> _WHAT THIS TASK INVOLVES_: Below are some records; copy each line in them that contains "Entity".

· · · · · · ·

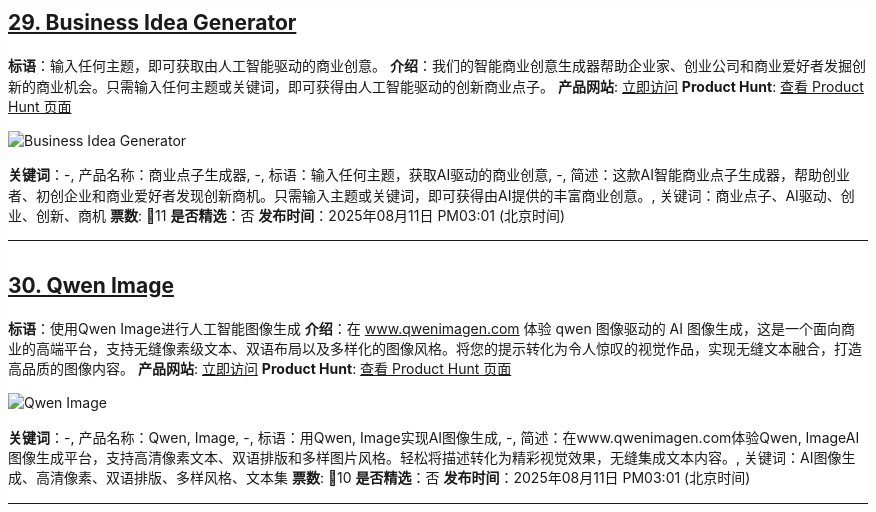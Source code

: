 ## [29. Business Idea Generator](https://www.producthunt.com/products/business-idea-generator-2?utm_campaign=producthunt-api&utm_medium=api-v2&utm_source=Application%3A+nextauth+%28ID%3A+151633%29)
**标语**：输入任何主题，即可获取由人工智能驱动的商业创意。
**介绍**：我们的智能商业创意生成器帮助企业家、创业公司和商业爱好者发掘创新的商业机会。只需输入任何主题或关键词，即可获得由人工智能驱动的创新商业点子。
**产品网站**: [立即访问](https://www.producthunt.com/r/JPRRSFFRW7E6SA?utm_campaign=producthunt-api&utm_medium=api-v2&utm_source=Application%3A+nextauth+%28ID%3A+151633%29)
**Product Hunt**: [查看 Product Hunt 页面](https://www.producthunt.com/products/business-idea-generator-2?utm_campaign=producthunt-api&utm_medium=api-v2&utm_source=Application%3A+nextauth+%28ID%3A+151633%29)

![Business Idea Generator]()

**关键词**：-, 产品名称：商业点子生成器, -, 标语：输入任何主题，获取AI驱动的商业创意, -, 简述：这款AI智能商业点子生成器，帮助创业者、初创企业和商业爱好者发现创新商机。只需输入主题或关键词，即可获得由AI提供的丰富商业创意。, 关键词：商业点子、AI驱动、创业、创新、商机
**票数**: 🔺11
**是否精选**：否
**发布时间**：2025年08月11日 PM03:01 (北京时间)

---

## [30. Qwen Image](https://www.producthunt.com/products/qwen-image-3?utm_campaign=producthunt-api&utm_medium=api-v2&utm_source=Application%3A+nextauth+%28ID%3A+151633%29)
**标语**：使用Qwen Image进行人工智能图像生成
**介绍**：在 www.qwenimagen.com 体验 qwen 图像驱动的 AI 图像生成，这是一个面向商业的高端平台，支持无缝像素级文本、双语布局以及多样化的图像风格。将您的提示转化为令人惊叹的视觉作品，实现无缝文本融合，打造高品质的图像内容。
**产品网站**: [立即访问](https://www.producthunt.com/r/QA6EVBDG4UDMOT?utm_campaign=producthunt-api&utm_medium=api-v2&utm_source=Application%3A+nextauth+%28ID%3A+151633%29)
**Product Hunt**: [查看 Product Hunt 页面](https://www.producthunt.com/products/qwen-image-3?utm_campaign=producthunt-api&utm_medium=api-v2&utm_source=Application%3A+nextauth+%28ID%3A+151633%29)

![Qwen Image]()

**关键词**：-, 产品名称：Qwen, Image, -, 标语：用Qwen, Image实现AI图像生成, -, 简述：在www.qwenimagen.com体验Qwen, ImageAI图像生成平台，支持高清像素文本、双语排版和多样图片风格。轻松将描述转化为精彩视觉效果，无缝集成文本内容。, 关键词：AI图像生成、高清像素、双语排版、多样风格、文本集
**票数**: 🔺10
**是否精选**：否
**发布时间**：2025年08月11日 PM03:01 (北京时间)

---


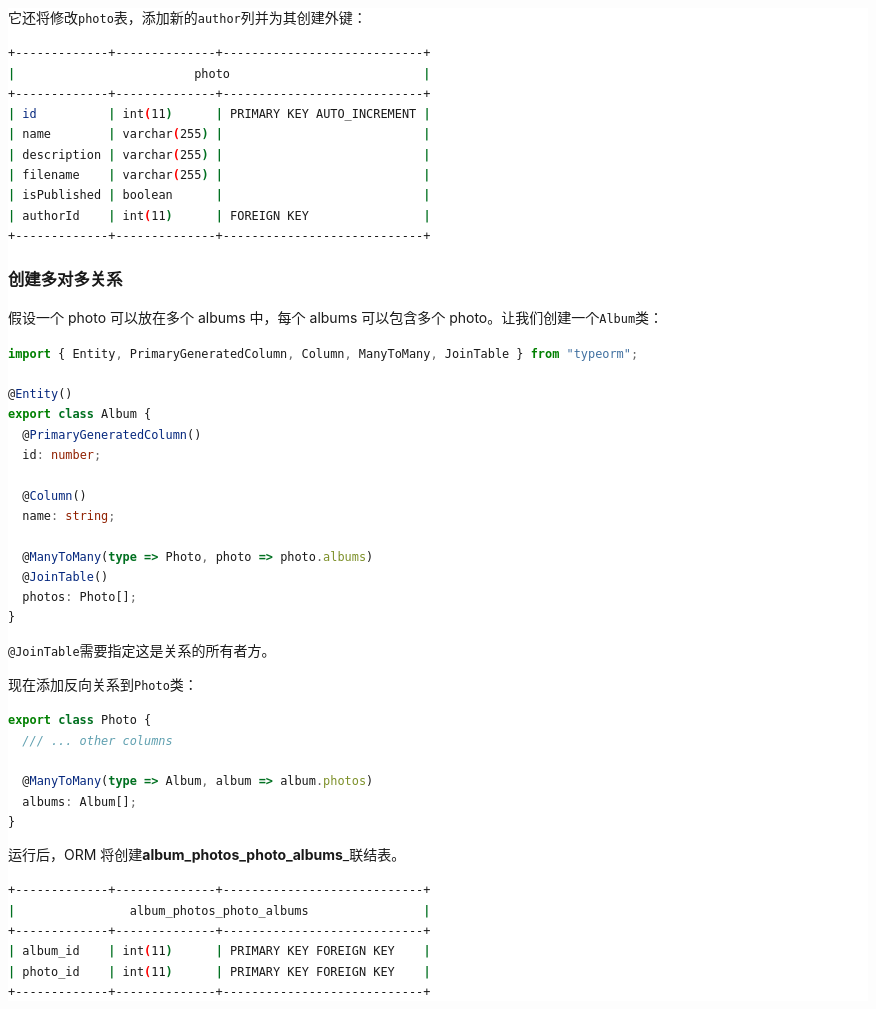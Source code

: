 它还将修改`photo`表，添加新的`author`列并为其创建外键：

```bash
+-------------+--------------+----------------------------+
|                         photo                           |
+-------------+--------------+----------------------------+
| id          | int(11)      | PRIMARY KEY AUTO_INCREMENT |
| name        | varchar(255) |                            |
| description | varchar(255) |                            |
| filename    | varchar(255) |                            |
| isPublished | boolean      |                            |
| authorId    | int(11)      | FOREIGN KEY                |
+-------------+--------------+----------------------------+
```

### 创建多对多关系

假设一个 photo 可以放在多个 albums 中，每个 albums 可以包含多个 photo。让我们创建一个`Album`类：

```typescript
import { Entity, PrimaryGeneratedColumn, Column, ManyToMany, JoinTable } from "typeorm";

@Entity()
export class Album {
  @PrimaryGeneratedColumn()
  id: number;

  @Column()
  name: string;

  @ManyToMany(type => Photo, photo => photo.albums)
  @JoinTable()
  photos: Photo[];
}
```

`@JoinTable`需要指定这是关系的所有者方。

现在添加反向关系到`Photo`类：

```typescript
export class Photo {
  /// ... other columns

  @ManyToMany(type => Album, album => album.photos)
  albums: Album[];
}
```

运行后，ORM 将创建**album_photos_photo_albums**\_联结表。

```bash
+-------------+--------------+----------------------------+
|                album_photos_photo_albums                |
+-------------+--------------+----------------------------+
| album_id    | int(11)      | PRIMARY KEY FOREIGN KEY    |
| photo_id    | int(11)      | PRIMARY KEY FOREIGN KEY    |
+-------------+--------------+----------------------------+
```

· · · · · · ·

> _TASK RESPONSE_:
import { Entity, PrimaryGeneratedColumn, Column, ManyToMany, JoinTable } from "typeorm";
@Entity()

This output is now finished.